## BRIEF
Write out the data word for word and omit every picture.

## RECORDED DATA
--- START ---

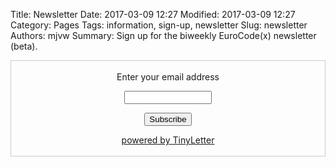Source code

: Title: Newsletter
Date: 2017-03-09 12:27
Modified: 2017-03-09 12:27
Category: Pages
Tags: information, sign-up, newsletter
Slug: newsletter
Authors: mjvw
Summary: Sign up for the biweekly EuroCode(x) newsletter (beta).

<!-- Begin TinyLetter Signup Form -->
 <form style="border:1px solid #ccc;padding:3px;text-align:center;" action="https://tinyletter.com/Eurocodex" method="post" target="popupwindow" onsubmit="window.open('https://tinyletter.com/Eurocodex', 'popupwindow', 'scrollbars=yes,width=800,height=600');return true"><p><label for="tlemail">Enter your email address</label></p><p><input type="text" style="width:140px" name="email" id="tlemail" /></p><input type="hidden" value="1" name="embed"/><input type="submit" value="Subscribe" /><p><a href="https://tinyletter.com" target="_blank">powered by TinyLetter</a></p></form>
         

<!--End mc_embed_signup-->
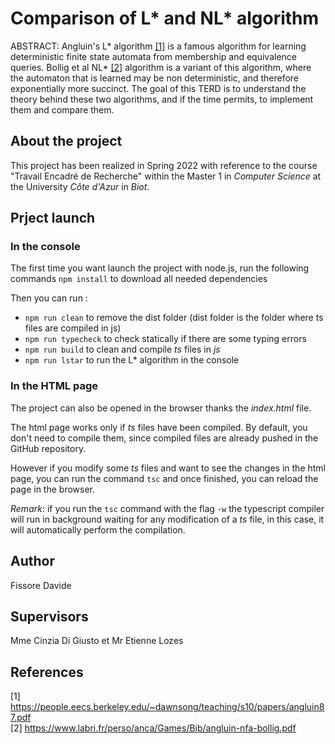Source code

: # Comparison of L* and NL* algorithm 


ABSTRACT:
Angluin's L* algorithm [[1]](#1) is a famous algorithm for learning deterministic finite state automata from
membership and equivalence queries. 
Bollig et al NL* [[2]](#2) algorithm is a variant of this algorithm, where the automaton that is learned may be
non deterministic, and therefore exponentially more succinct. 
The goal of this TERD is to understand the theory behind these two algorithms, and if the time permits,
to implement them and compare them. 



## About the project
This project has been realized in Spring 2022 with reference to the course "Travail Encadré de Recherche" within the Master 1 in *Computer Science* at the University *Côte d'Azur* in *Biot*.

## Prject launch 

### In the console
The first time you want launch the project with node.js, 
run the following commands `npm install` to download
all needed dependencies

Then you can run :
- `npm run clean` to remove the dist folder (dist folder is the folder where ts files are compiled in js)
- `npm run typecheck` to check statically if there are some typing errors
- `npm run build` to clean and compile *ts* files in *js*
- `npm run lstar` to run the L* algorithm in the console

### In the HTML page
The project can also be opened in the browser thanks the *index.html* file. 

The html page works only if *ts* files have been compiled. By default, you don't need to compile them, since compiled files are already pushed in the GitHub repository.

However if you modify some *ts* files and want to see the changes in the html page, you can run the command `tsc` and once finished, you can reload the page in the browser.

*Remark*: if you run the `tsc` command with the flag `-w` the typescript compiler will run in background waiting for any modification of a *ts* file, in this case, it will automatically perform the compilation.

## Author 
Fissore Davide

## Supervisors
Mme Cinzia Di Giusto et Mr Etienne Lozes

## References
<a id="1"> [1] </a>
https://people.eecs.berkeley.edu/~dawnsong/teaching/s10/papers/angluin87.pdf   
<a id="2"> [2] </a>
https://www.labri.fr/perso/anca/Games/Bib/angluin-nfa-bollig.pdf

--- END ---

## ANSWER FOR THIS EXERCISE
Source code

: Title: Newsletter
Date: 2017-03-09 12:27
Modified: 2017-03-09 12:27
Category: Pages
Tags: information, sign-up, newsletter
Slug: newsletter
Authors: mjvw
Summary: Sign up for the biweekly EuroCode(x) newsletter (beta).

<!-- Begin TinyLetter Signup Form -->
 <form style="border:1px solid #ccc;padding:3px;text-align:center;" action="https://tinyletter.com/Eurocodex" method="post" target="popupwindow" onsubmit="window.open('https://tinyletter.com/Eurocodex', 'popupwindow', 'scrollbars=yes,width=800,height=600');return true"><p><label for="tlemail">Enter your email address</label></p><p><input type="text" style="width:140px" name="email" id="tlemail" /></p><input type="hidden" value="1" name="embed"/><input type="submit" value="Subscribe" /><p><a href="https://tinyletter.com" target="_blank">powered by TinyLetter</a></p></form>
         

<!--End mc_embed_signup-->
Source code

: # Comparison of L* and NL* algorithm 


ABSTRACT:
Angluin's L* algorithm [[1]](#1) is a famous algorithm for learning deterministic finite state automata from
membership and equivalence queries. 
Bollig et al NL* [[2]](#2) algorithm is a variant of this algorithm, where the automaton that is learned may be
non deterministic, and therefore exponentially more succinct. 
The goal of this TERD is to understand the theory behind these two algorithms, and if the time permits,
to implement them and compare them. 



## About the project
This project has been realized in Spring 2022 with reference to the course "Travail Encadré de Recherche" within the Master 1 in *Computer Science* at the University *Côte d'Azur* in *Biot*.

## Prject launch 

### In the console
The first time you want launch the project with node.js, 
run the following commands `npm install` to download
all needed dependencies

Then you can run :
- `npm run clean` to remove the dist folder (dist folder is the folder where ts files are compiled in js)
- `npm run typecheck` to check statically if there are some typing errors
- `npm run build` to clean and compile *ts* files in *js*
- `npm run lstar` to run the L* algorithm in the console

### In the HTML page
The project can also be opened in the browser thanks the *index.html* file. 

The html page works only if *ts* files have been compiled. By default, you don't need to compile them, since compiled files are already pushed in the GitHub repository.

However if you modify some *ts* files and want to see the changes in the html page, you can run the command `tsc` and once finished, you can reload the page in the browser.

*Remark*: if you run the `tsc` command with the flag `-w` the typescript compiler will run in background waiting for any modification of a *ts* file, in this case, it will automatically perform the compilation.

## Author 
Fissore Davide

## Supervisors
Mme Cinzia Di Giusto et Mr Etienne Lozes

## References
<a id="1"> [1] </a>
https://people.eecs.berkeley.edu/~dawnsong/teaching/s10/papers/angluin87.pdf   
<a id="2"> [2] </a>
https://www.labri.fr/perso/anca/Games/Bib/angluin-nfa-bollig.pdf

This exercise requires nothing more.